Es war die Zeit, als nach Spott und Anfeindungen plötzlich ein riesiger Hype um Ihre Person entstand, auf Twitter unter dem Hashtag #fritzlove.
Ja, plötzlich wurde es Liebe, eine späte Liebe. Die Anfragen rund um meinen Abschied rissen nicht ab. Rund um das Pokalfinale war ich gewaltig im Stress, hier ein Termin, dort ein Interview. So viel Trubel, dass es mir gar nicht möglich war, irgendwelche Gefühle zuzulassen.
Ihre "letzten Worte" – verzeihen Sie die Formulierung – lauteten: "Einen Handkuss den Damen, und einen schönen guten Abend den Herren und der Jugend. In diesem Sinne: Es war mir eine Ehre, für Sie zu arbeiten."
Das habe ich mir erst am Spieltag überlegt. Vorher wurde ich bedrängt: Du musst was sagen! Was wirst du denn sagen?
Und wie kamen Sie auf Ihre spezielle Verabschiedung?
Als kleiner Bub habe ich viel österreichisches Fernsehen geschaut. Kurt Jeschko, ein Sportmoderator aus den 60er Jahren, ebenfalls in Linz geboren, ist mir besonders in Erinnerung geblieben. Ein feiner Mensch mit weißen Haaren und nur einem Arm, eine Kriegsverletzung, der beim Liebesakt mit der ehemaligen Eiskunstläuferin und späteren Moderatorin Ingrid Wendl die Welt verlassen hat. Ein schöner Tod. Und Jeschko hat immer gesagt: "Einen Handkuss den Damen und einen schönen guten Abend den Herren und der Jugend." Das kam mir in den Sinn, das war meine Reminiszenz an ihn.
Was machen Sie nun mit der neu gewonnenen Freiheit?
Es kommen viele Einladungen für TV-Sendungen oder Web-Shows. Dennoch habe ich jetzt viel mehr Raum und Zeit, meine Frau und ich haben Abos für beide Orchester in der Philharmonie. Letztens meinte Bea zu mir: "Du bist jetzt viel freier, nicht mehr so abgehetzt." Ich komme besser in den Tag rein, habe zwei, drei Termine, die ich aber dann mit privaten Dingen verbinde.

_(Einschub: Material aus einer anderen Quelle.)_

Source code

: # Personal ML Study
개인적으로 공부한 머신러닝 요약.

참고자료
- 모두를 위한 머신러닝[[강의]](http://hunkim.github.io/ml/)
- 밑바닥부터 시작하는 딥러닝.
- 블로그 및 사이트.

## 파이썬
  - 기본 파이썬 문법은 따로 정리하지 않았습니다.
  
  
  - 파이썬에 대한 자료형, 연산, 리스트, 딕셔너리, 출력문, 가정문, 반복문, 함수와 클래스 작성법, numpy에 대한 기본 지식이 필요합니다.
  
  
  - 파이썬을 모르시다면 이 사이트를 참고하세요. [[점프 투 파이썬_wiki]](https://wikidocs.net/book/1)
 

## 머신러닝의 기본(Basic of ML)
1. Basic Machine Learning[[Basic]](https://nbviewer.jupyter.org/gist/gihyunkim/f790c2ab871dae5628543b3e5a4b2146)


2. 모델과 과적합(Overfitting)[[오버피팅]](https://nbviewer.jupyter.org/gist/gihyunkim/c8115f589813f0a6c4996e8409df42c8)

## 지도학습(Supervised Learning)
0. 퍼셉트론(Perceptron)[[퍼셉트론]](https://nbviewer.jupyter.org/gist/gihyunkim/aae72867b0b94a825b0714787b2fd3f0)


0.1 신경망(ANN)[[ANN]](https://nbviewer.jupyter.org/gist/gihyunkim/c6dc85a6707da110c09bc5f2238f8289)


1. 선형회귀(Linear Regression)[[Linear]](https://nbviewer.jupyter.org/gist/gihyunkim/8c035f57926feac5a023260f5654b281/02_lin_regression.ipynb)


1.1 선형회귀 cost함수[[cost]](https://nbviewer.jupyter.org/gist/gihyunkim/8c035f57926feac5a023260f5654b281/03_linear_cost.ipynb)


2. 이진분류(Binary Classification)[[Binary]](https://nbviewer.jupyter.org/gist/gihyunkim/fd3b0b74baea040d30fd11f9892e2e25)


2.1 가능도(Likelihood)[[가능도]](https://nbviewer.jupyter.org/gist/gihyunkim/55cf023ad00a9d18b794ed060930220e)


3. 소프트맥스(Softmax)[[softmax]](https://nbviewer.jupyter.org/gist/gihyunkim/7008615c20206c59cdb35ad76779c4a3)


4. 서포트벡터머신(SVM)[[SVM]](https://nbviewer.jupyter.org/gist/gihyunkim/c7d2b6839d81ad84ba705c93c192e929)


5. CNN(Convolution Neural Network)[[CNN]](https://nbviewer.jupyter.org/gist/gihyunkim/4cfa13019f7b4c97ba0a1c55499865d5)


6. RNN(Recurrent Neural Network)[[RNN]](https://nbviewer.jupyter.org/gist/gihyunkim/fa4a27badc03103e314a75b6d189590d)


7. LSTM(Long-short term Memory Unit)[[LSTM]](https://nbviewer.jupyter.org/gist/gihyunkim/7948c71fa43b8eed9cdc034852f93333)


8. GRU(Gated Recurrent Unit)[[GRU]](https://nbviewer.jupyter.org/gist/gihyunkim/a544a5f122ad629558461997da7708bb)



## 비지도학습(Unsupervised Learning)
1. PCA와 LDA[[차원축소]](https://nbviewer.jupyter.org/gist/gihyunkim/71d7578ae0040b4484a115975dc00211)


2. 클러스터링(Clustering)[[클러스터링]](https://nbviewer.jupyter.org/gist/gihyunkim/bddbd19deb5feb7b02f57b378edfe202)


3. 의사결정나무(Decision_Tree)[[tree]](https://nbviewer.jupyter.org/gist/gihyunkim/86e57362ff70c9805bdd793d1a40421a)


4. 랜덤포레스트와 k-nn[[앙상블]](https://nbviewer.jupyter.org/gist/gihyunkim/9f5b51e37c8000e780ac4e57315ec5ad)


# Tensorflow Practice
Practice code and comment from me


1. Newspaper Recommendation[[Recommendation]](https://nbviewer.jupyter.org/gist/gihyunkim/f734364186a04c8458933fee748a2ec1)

Philipp Lahm, Xabi Alonso und Sie – das sind die Rücktritte des Jahres 2017. Ein anderer, Jupp Heynckes, fünf Jahre älter als Sie, ist der Rückkehrer des Jahres.
Eine enorme Leistung und sehr, sehr mutig. Ich hatte ihn wirklich nicht auf der Rechnung. Jupp macht es für den Verein und für Uli Hoeneß, daran sieht man, was Freundschaft bedeuten kann. Für dieses Abenteuer hat er ganz klare Bedingungen gestellt: Nicht ohne meine Co-Trainer! Nicht ohne Hermann Gerland und Peter Hermann. Koste es, was es wolle. Er wollte sich nicht noch mal auf einen anderen Assistenten einstellen, hat Hoeneß sicher gesagt: Das kannst du von mir nicht mehr verlangen.
1987 hat Heynckes erstmals den Trainer-Job bei Bayern übernommen. Wie war es damals, mit ihm zusammenzuarbeiten?
Damals war Jupp eher spröde und misstrauisch, kam im Fernsehen nicht so gut rüber. Viele Kollegen waren ihm gegenüber eher reserviert, aber ich hatte schon immer ein gutes Verhältnis zu ihm und mochte ihn. Heute ist er vor der Kamera ein ganz anderer.
Sein Freund Hoeneß hat ihm die Tür aufgemacht, eventuell noch ein Jahr dranzuhängen an seine acht Monate Rettungsmission.
Das war nicht in Ordnung. Wir alle kennen den Uli. Das hat er nicht bewusst gesetzt, das kam aus der Emotion heraus.
Heynckes hat ihm eine deutliche Abfuhr erteilt.
Jupp hat die Welt nicht mehr verstanden, wohl gedacht: Hör’ auf mit dem Schmarrn! Ich glaube nicht, dass er sich diesen Stress noch ein weiteres Jahr zutraut. Auch wenn er gesundheitlich noch gut beisammen ist, denke ich, eine weitere Saison möchte er sich nicht mehr antun. Ich halte es für unwahrscheinlich.
Bleibt die Frage nach Heynckes’ Nachfolger für den kommenden Sommer.
Für Julian Nagelsmann ist das Zeitfenster zu eng geworden. Drei Jahre Ancelotti wären optimal gewesen, dann hätte er ihm 2019 nachfolgen können. Aber nicht früher, da fehlt ihm die Erfahrung. Thomas Tuchel halte ich für problematisch, weil er ein ähnlicher Typ wie Pep Guardiola ist. Der interessiert sich für nichts anderes als für sein System, für Dreier- und Viererketten und so weiter. Bei einem Traditionsklub sollte man anders auftreten, die Fans mitnehmen und sich den Bedürfnissen der Medien nicht verschließen. Also wäre Tuchel nicht die richtige Wahl, aber ich glaube, das wissen die Bayern auch. Wenn man alles abwägt, finde ich, dass Ralph Hasenhüttl im Moment die wahrscheinlichste Lösung wäre. Plan B könnte Niko Kovac sein.